Companies that brag the loudest about their massive ESG initiatives might just be building up "ESG credit". The data shows these are the exact same companies that will secretly slash those budgets the moment Wall Street applies pressure.
“As a firm's vulnerability to a takeover bid increases, its ESG performance declines in the following year.”
For every unit increase in a company's vulnerability to a takeover, the decrease in the Social pillar is more than twice as much (-3.060 units) compared to the Environmental pillar (-1.267 units) or the Governance pillar (-1.553 units).
Social initiatives, like community building and employee diversity programs, are heavily focused on the long-term. When external pressure mounts, these long-term community investments are usually the first items thrown overboard to keep the ship afloat.
One of the most fascinating concepts in the study is the idea of ESG Overinvestment and ESG Credit.
Some companies spend a lot on ESG—more than what is expected for a company of their size and industry. Sometimes, this is just a CEO pursuing pet projects to boost their own personal reputation, which the study refers to as "agency-driven private benefits or symbolic behaviour".
When these companies sustain high ESG investments over time, they build up what researchers call "ESG credit"—a stockpile of reputational capital and stakeholder goodwill. It's basically an insurance policy made of good vibes.
Who Cuts Back On ESG The Most?
The study found a very interesting dynamic: The negative effect of takeover vulnerability on ESG engagement is much stronger among firms that have previously overinvested in ESG.
If a company is already doing the bare minimum to obey the law, they can't cut much without getting sued. But if they are overinvesting, they have plenty of "fat" to trim.
Because they have built up "ESG credit" over the years, they can quietly slash their ESG budgets without immediately losing the public's trust or triggering a backlash.
Cutting back on excessive ESG spending actually makes the CEO look incredibly disciplined to Wall Street investors. It shows the market that the managers are cutting wasteful spending and focusing purely on shareholder value, which helps deter the takeover.
Strong governance mechanisms can act like a shield for valuable ESG projects. The researchers found that the tendency to slash ESG is significantly weaker in firms led by highly capable managers and those backed by large institutional investors (like huge mutual funds).

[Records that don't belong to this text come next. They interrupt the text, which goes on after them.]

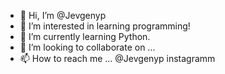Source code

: - 👋 Hi, I’m @Jevgenyp
- 👀 I’m interested in learning programming!
- 🌱 I’m currently learning Python.
- 💞️ I’m looking to collaborate on ...
- 📫 How to reach me ... @Jevgenyp instagramm

<!---
Jevgenyp/Jevgenyp is a ✨ special ✨ repository because its `README.md` (this file) appears on your GitHub profile.
You can click the Preview link to take a look at your changes.
--->

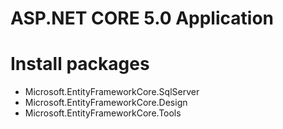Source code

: # ASP.NET CORE 5.0 Application
# Install packages
- Microsoft.EntityFrameworkCore.SqlServer
- Microsoft.EntityFrameworkCore.Design
- Microsoft.EntityFrameworkCore.Tools
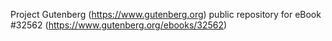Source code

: Project Gutenberg (https://www.gutenberg.org) public repository for eBook #32562 (https://www.gutenberg.org/ebooks/32562)
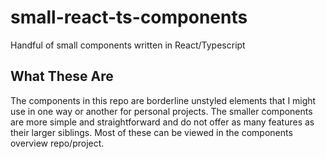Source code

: # small-react-ts-components
Handful of small components written in React/Typescript

## What These Are
The components in this repo are borderline unstyled elements that I might use in one way or another for personal projects. The smaller components are more simple and straightforward
and do not offer as many features as their larger siblings. Most of these can be viewed in the components overview repo/project.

Great managers and active, large investors know the difference between "fluff" ESG (projects done just for good PR) and "strategic" ESG (projects that actually lower risk and make the company stronger in the long run). When a takeover threat hits, these high-ability leaders don't just panic and cut everything. Instead, they strategically trim the low-value fluff while protecting the ESG programs that truly add to the company's value.
When a CEO has massive power over their Board of Directors, they are much more likely to panic and cut long-term projects to save their own job. The study found that ESG cuts are significantly deeper when CEOs exert stronger control over the board.
The study noted an interesting demographic trend based on prior research, which suggests female directors and executives tend to be more risk-averse and conservative in corporate decision-making. In high-stakes takeover environments, this risk-aversion heightens the pressure to show pure financial discipline. As a result, firms led by a female CEO, or firms with a critical mass of female directors, actually reduce ESG spending more aggressively in response to takeover threats. This is surprising as Boards with more women tend to invest more in ESG initiatives.